La aspiración al descanso enlatado no es novedad. Podría tratarse de uno de los productos “perfeccionados” del progreso que se anunciaba en la década de 1950, en especial a partir del desarrollo infraestructural sostenido que inició después de las guerras mundiales, y que ha llegado a tomar y colmar también nuestros espacios de diversión. A principios de esa década, el comercio de alimentos y productos elaborados se multiplicó por diez. Las comidas de estación dejaron de ser de estación para estar disponibles todo el año, aunque no fueran igual de saludables. Claro que durante la llamada edad de oro casi nadie quiso aceptar que, entre los efectos secundarios del crecimiento explosivo de la post guerra, estarían la contaminación ambiental y el deterioro ecológico. Al final, la guerra fría se medía como una carrera científica, en la que cada victoria era un paso en la idea de progreso.
Y se sabe que hoy experimentamos ventajas en el extendido uso de la luz eléctrica y la internet; pero también cargamos las consecuencias en las comunidades sin acceso a agua potable y océanos contaminados, con gobiernos negados a detener el crecimiento infraestructural. El plástico es ubicuo y estamos casi todos envenenados con teflón, aunque no lo sepamos. La ideología del progreso, según el historiador Eric Hobsbawm en su célebre libro Historia del siglo XX fue clave a partir de 1950, y abrazó la antigua idea de que el dominio de la naturaleza era una medida del avance de la humanidad. Se asentó, en fin, la creencia de la Revolución Industrial de que todo progreso tecnológico era sinónimo de bienestar y, más aún, que el bienestar solo se podía construir en grandes ciudades.

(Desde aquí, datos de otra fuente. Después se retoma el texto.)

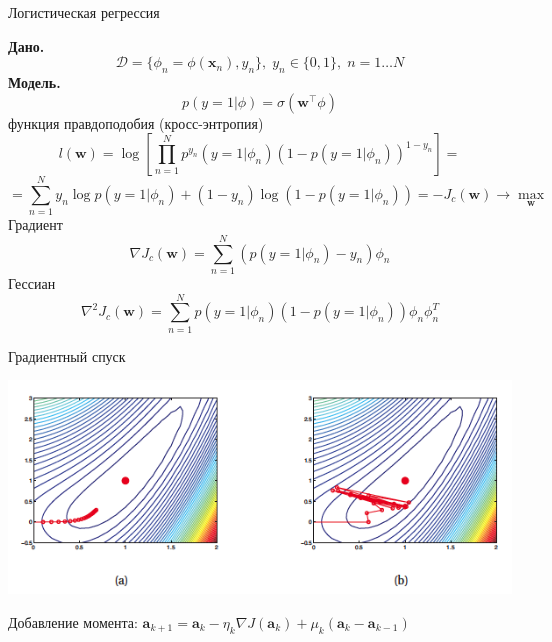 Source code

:\documentclass[10pt]{beamer}
\begin{document}
\begin{frame}{Логистическая регрессия}

{\bf Дано.}
\[
\mathcal{D} = \{\phi_n = \phi(\mathbf{x}_n), y_n\}, \; y_n \in \{ 0,1\}, \; n = 1 \ldots N
\]
{\bf Модель.}
\[
p(y=1 | \phi) = \sigma(\mathbf{w}^\top \phi)
\]
функция правдоподобия (кросс-энтропия)
\[
l(\mathbf{w}) = \log \left[ \prod_{n=1}^N p^{y_n}(y=1 | \phi_n) (1 - p(y=1 | \phi_n))^{1 - y_n}\right] = 
\]
\[
= \sum_{n=1}^N {y_n \log p(y=1 | \phi_n) + (1- y_n) \log (1 - p(y=1 | \phi_n))} = - J_c(\mathbf{w}) \rightarrow \max_{\mathbf{w}}
\]
Градиент
\[
\nabla J_c(\mathbf{w}) = \sum_{n=1}^N (p(y=1 | \phi_n) - y_n) \phi_n
\]
Гессиан
\[
\nabla^2 J_c(\mathbf{w}) = \sum_{n=1}^N p(y=1 | \phi_n) (1 - p(y=1 | \phi_n)) \phi_n \phi_n^T
\]

\end{frame}


\begin{frame}{Градиентный спуск}

	\gd

	\begin{center}
   		\includegraphics[scale=0.4]{images/gd.png}   		
    \end{center}
    
    Добавление момента: $\mathbf{a}_{k+1} = \mathbf{a}_k - \eta_k \nabla J (\mathbf{a}_k) + \mu_k (\mathbf{a}_{k} - \mathbf{a}_{k-1})$

\end{frame}

\end{document}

Entre las consecuencias de estas transformaciones se encuentra un marcado aumento de la representación del espacio urbano en el imaginario popular. Está tan naturalizado, que a veces ni somos capaces de ponerle resistencia. La idea de la construcción artificial de espacios debe haber contribuido, por mucho tiempo, a pensar que hasta se podría prescindir de la naturaleza. Antes de que el cambio climático se volviera un tema internacional, antes de que las más jóvenes generaciones se dieran cuenta de que la aspiración al desarrollo tecnológico era insostenible si no se frenaba éticamente, pasaron décadas en que se comprendía la artificialidad urbana como si fuera el sendero lógico que toma el desarrollo. Esto mientras se expandía la histeria del consumo que, como había advertido el filósofo francés Jean Baudrillard, marcaría a una sociedad donde tecnología y velocidad se dieran la mano. La combinación ha resultado letal.
Rusell Cobb asegura en el prólogo de The Paradox of Authenticity in a Globalized World que la autenticidad es un efecto, no una realidad, que se trata de la construcción histórica de una identidad que ata a un grupo de personas y a sus expresiones culturales a lugares específicos. De ahí que la percepción sobre autenticidad cambie de un lugar a otro y cambie, también, en el tiempo. O sea, la autenticidad es una construcción. No hay que olvidar, insisto, en que todo lo que hoy se reconoce como clásico es una invención cultural: París no sería la ciudad del amor si entre los siglos XVII y XIX no se hubiera desarrollado ahí el movimiento literario conocido como romanticismo, a la vez que la urbe experimentaba un florecimiento que atraía a artistas de todo el mundo; New York no sería reconocida como capital del mundo si los emigrantes que llegaron desde finales del siglo XIX no hubieran contribuido con su desarrollo inmobiliario y económico. Pero, ¿dónde están hoy los límites en la construcción de lo auténtico? ¿Dónde los límites de una idea global de originalidad? Y, sobre todo, ¿cómo sostener con ética las aspiraciones de progreso y bienestar?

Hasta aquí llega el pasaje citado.